I've been giving some serious thought and some light reading about the subject of Lucid Dreaming. Throughout my magickal career, I've always had grief and annoyance when the subject of lucid dreams, astral projection, and similar experiences are mentioned and sometimes described in astounding detail. Shit, I have enough trouble just remembering enough of my dream to piece together anything coherent, if I remember anything at all.
A friend and fellow grimoire magician often shares his experiences with me. He often conjures various spirits and reports that he has no connection or experience during ritual, but often experiences the spirits in technicolor afterwards in his dreams. He's spoken of his ability to consciously conjure spirits while perfectly asleep and dreaming, and needless to say, he experiences these spirits in ways that many of us (myself included) simply do not.
Recently, he recommended Carlos Castenada's The Art of Dreaming to help me begin experiencing lucid dreams. This book is certainly interesting, but bizarre, influenced by entheogens, and probably largely fictional. Nonetheless, it does appear to lay a framework down to begin working with your dreams, if you can fish out the gold nuggets while enjoying a bizarre fiction.

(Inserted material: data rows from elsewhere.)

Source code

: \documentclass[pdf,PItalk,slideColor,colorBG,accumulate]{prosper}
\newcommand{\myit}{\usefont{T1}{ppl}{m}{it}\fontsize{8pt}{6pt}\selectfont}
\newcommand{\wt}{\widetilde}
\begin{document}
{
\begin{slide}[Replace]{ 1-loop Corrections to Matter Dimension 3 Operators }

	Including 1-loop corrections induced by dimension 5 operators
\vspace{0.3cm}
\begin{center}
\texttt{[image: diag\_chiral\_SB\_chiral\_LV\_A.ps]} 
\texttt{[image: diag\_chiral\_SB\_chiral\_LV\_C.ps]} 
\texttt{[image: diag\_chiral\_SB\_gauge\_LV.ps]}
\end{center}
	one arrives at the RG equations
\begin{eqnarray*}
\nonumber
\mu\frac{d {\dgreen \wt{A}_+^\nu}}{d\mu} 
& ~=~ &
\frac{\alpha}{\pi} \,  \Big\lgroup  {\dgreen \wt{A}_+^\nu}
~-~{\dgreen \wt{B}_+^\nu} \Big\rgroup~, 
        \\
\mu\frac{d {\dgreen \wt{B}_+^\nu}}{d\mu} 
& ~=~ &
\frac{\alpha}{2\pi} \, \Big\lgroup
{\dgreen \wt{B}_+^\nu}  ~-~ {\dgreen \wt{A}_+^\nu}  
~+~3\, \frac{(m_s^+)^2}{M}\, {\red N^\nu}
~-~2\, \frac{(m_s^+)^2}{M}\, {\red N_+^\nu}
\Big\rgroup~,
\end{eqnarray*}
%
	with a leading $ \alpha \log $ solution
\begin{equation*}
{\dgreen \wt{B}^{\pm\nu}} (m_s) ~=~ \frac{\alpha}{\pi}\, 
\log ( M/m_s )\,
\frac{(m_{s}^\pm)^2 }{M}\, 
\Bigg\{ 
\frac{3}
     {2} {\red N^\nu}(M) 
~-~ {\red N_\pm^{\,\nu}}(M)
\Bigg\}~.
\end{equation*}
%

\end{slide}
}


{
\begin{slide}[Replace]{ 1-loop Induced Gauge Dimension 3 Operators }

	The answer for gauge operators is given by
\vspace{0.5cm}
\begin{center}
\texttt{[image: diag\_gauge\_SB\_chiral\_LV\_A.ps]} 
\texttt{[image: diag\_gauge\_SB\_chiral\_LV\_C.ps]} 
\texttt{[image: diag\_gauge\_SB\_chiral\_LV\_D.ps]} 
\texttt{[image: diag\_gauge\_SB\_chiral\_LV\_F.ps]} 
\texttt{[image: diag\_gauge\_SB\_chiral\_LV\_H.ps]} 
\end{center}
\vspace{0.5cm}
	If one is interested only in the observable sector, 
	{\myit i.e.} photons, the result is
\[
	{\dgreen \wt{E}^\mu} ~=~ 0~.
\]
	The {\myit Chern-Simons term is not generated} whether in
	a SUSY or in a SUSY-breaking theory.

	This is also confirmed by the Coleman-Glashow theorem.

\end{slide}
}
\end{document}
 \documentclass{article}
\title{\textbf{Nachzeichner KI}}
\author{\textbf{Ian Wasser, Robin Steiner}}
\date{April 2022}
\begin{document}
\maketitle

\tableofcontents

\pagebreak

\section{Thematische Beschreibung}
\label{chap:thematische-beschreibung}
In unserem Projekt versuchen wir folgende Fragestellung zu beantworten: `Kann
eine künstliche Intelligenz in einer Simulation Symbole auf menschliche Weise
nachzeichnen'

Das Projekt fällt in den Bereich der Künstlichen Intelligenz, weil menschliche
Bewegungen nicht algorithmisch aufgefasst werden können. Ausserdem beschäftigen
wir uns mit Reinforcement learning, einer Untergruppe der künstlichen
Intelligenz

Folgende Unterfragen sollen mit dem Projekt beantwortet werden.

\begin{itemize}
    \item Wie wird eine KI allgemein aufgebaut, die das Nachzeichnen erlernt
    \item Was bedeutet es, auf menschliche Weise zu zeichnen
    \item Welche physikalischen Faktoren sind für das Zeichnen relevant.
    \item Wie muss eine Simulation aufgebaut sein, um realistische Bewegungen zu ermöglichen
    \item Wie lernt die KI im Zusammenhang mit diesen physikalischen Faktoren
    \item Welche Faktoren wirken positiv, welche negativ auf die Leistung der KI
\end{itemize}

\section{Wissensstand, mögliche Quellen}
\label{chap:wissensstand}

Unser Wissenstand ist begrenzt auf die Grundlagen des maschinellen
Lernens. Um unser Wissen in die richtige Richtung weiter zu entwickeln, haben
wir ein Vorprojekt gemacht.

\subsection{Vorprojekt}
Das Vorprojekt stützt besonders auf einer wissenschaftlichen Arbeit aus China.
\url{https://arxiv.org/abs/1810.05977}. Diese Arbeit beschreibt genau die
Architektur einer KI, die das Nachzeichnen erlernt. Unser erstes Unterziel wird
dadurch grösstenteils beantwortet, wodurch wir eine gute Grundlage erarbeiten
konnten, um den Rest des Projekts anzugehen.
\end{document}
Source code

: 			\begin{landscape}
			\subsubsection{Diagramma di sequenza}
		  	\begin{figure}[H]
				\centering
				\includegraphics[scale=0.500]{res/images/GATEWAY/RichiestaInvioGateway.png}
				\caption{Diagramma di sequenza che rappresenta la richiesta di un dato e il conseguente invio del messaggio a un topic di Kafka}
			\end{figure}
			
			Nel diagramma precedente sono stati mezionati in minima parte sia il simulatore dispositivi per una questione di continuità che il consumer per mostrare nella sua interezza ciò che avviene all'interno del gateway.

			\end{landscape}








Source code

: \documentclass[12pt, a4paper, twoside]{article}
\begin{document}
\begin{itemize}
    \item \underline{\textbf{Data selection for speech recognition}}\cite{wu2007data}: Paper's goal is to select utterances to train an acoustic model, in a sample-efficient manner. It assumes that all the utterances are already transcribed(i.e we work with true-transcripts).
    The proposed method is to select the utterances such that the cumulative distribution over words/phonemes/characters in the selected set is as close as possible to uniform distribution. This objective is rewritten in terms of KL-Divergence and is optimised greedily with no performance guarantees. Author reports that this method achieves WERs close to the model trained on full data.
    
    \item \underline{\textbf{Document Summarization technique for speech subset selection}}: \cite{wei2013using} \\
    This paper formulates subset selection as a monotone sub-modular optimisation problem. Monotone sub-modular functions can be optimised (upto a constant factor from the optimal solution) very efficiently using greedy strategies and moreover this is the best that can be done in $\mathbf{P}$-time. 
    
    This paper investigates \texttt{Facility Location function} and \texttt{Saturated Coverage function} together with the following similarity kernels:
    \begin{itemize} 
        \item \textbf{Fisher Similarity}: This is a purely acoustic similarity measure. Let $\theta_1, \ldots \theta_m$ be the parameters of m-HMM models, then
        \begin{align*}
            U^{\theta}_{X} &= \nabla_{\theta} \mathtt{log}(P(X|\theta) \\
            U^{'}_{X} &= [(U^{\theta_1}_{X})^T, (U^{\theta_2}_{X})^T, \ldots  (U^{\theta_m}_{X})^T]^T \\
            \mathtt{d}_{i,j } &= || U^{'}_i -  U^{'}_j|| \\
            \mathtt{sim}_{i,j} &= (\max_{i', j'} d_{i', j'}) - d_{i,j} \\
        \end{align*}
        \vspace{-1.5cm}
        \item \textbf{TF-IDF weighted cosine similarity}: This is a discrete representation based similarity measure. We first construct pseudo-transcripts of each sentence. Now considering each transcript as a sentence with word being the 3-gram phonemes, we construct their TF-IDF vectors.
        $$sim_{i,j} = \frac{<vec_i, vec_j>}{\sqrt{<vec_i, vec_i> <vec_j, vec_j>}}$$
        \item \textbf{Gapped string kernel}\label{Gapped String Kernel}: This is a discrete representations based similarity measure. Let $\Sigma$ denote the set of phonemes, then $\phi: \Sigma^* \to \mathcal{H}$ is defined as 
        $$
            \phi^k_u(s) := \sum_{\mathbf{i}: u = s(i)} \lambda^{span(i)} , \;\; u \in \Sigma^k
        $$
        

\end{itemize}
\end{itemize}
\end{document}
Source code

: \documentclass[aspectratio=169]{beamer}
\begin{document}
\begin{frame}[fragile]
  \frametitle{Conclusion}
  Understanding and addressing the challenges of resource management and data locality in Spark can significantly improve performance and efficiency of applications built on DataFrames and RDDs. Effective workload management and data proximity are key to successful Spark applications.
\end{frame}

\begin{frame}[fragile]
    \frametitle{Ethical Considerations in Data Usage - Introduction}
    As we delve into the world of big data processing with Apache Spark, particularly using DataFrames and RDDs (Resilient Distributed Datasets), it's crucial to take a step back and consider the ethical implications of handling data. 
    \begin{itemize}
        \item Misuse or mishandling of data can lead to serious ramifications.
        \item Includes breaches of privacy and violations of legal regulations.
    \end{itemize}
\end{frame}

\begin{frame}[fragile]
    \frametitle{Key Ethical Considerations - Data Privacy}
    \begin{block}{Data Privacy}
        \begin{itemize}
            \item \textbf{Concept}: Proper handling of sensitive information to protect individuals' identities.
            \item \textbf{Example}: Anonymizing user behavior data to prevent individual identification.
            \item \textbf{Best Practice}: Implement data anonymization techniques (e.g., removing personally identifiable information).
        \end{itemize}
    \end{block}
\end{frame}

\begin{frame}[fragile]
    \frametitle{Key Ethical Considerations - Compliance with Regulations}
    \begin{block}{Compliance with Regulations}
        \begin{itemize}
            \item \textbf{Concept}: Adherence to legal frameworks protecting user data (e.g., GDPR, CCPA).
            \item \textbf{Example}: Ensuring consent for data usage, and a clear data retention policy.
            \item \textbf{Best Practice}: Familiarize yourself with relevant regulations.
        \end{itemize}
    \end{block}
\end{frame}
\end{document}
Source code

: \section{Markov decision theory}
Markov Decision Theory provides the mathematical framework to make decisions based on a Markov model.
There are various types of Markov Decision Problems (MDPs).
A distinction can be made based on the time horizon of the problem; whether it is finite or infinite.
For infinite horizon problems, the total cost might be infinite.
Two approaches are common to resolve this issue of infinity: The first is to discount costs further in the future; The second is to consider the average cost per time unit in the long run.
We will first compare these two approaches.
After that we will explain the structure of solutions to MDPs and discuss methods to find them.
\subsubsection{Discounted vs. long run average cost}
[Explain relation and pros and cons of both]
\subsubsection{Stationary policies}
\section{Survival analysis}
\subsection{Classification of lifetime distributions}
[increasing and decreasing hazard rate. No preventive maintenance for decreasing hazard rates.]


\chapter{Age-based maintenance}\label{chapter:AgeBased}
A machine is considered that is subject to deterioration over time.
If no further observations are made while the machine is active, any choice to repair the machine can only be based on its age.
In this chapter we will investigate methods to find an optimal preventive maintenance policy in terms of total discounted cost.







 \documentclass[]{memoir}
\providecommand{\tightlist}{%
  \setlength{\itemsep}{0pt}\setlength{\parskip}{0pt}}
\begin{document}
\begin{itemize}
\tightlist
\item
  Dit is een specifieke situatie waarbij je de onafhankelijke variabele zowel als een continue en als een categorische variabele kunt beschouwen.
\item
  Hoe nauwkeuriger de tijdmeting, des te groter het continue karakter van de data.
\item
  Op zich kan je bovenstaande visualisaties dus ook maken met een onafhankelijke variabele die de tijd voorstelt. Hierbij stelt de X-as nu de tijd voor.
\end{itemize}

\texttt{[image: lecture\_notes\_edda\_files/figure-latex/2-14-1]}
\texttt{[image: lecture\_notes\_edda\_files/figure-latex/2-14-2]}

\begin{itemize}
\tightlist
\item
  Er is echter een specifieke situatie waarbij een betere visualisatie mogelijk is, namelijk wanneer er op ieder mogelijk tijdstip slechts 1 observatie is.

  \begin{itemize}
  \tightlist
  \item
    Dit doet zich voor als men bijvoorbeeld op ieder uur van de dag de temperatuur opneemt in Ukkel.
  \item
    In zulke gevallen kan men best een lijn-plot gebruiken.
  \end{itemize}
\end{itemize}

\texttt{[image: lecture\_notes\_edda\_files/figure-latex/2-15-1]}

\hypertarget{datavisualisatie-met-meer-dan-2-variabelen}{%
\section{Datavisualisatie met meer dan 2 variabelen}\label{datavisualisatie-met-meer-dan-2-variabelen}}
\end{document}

One of the first steps you take, according to the book and per the recommendation of my friend, is to develop some subconscious habits in waking consciousness that will manifest during dreaming, forcing you into lucidity. One in particular is to look at your hands often with the intention of doing so in your dreams. Be ever conscious of the intention that you wish to lucidly dream, and try to carry this intention with you as you go to sleep, often reminding yourself to look for your hands.
I've been reading this book and also Working with Archangel Gabriel to help me hone better lunar-based skills, lucid dreams included. Two weeks to the day after initiating this process, I have experienced the first lucid dream in my life. I wasn't able to maintain focus for long before slipping back into regular dreams and then waking, but it was as real as day.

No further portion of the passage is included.